Nothing but the lines from the start of the records below through the line that has "settings in Azure</span></span>" should appear, each exactly as given.

Extracted records:
::::::::

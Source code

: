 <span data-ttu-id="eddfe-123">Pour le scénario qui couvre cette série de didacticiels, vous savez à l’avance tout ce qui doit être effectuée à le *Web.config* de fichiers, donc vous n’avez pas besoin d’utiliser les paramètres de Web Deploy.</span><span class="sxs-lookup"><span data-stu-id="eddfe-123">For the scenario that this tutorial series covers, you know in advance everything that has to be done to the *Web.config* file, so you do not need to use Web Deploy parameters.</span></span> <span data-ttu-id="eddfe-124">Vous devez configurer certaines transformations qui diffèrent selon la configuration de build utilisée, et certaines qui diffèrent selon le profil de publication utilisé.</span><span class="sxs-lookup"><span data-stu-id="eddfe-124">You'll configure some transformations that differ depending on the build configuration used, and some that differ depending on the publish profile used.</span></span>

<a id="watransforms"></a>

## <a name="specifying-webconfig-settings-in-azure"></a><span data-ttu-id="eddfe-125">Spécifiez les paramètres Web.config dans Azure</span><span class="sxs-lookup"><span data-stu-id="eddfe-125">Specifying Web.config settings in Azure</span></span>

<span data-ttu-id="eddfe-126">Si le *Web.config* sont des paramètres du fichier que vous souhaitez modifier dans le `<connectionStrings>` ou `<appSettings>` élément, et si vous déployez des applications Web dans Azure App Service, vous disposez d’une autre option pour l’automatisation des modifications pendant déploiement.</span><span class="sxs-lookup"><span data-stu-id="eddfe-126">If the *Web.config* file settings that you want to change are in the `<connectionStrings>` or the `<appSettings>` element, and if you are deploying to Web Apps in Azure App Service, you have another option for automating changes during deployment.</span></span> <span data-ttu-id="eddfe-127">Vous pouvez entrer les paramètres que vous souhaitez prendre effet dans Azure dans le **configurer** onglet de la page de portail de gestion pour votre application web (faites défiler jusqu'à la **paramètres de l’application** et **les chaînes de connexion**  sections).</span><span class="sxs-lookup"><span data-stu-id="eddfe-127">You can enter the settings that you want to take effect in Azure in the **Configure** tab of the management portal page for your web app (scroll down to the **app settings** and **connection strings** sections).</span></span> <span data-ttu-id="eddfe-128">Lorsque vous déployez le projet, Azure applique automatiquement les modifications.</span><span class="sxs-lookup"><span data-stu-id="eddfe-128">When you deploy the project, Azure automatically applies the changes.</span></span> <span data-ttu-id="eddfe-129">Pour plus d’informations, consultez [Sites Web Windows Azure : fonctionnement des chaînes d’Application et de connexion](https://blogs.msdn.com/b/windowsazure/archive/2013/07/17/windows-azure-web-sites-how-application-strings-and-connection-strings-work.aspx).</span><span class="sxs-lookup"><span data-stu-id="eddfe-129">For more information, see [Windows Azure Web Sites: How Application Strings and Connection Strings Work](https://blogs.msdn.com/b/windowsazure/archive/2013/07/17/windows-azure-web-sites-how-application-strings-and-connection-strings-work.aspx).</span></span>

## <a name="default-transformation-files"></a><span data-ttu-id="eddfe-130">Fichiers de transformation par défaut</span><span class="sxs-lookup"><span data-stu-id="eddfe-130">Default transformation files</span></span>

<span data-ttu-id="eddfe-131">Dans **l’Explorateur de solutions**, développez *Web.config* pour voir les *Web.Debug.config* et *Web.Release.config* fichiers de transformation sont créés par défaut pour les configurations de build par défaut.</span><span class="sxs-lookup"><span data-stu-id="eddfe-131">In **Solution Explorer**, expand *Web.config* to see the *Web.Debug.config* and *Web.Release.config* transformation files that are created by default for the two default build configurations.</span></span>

::::::::

◆ **OUTPUT OF THE TASK**
Source code

: <span data-ttu-id="eddfe-123">Pour le scénario qui couvre cette série de didacticiels, vous savez à l’avance tout ce qui doit être effectuée à le *Web.config* de fichiers, donc vous n’avez pas besoin d’utiliser les paramètres de Web Deploy.</span><span class="sxs-lookup"><span data-stu-id="eddfe-123">For the scenario that this tutorial series covers, you know in advance everything that has to be done to the *Web.config* file, so you do not need to use Web Deploy parameters.</span></span> <span data-ttu-id="eddfe-124">Vous devez configurer certaines transformations qui diffèrent selon la configuration de build utilisée, et certaines qui diffèrent selon le profil de publication utilisé.</span><span class="sxs-lookup"><span data-stu-id="eddfe-124">You'll configure some transformations that differ depending on the build configuration used, and some that differ depending on the publish profile used.</span></span>

<a id="watransforms"></a>

## <a name="specifying-webconfig-settings-in-azure"></a><span data-ttu-id="eddfe-125">Spécifiez les paramètres Web.config dans Azure</span><span class="sxs-lookup"><span data-stu-id="eddfe-125">Specifying Web.config settings in Azure</span></span>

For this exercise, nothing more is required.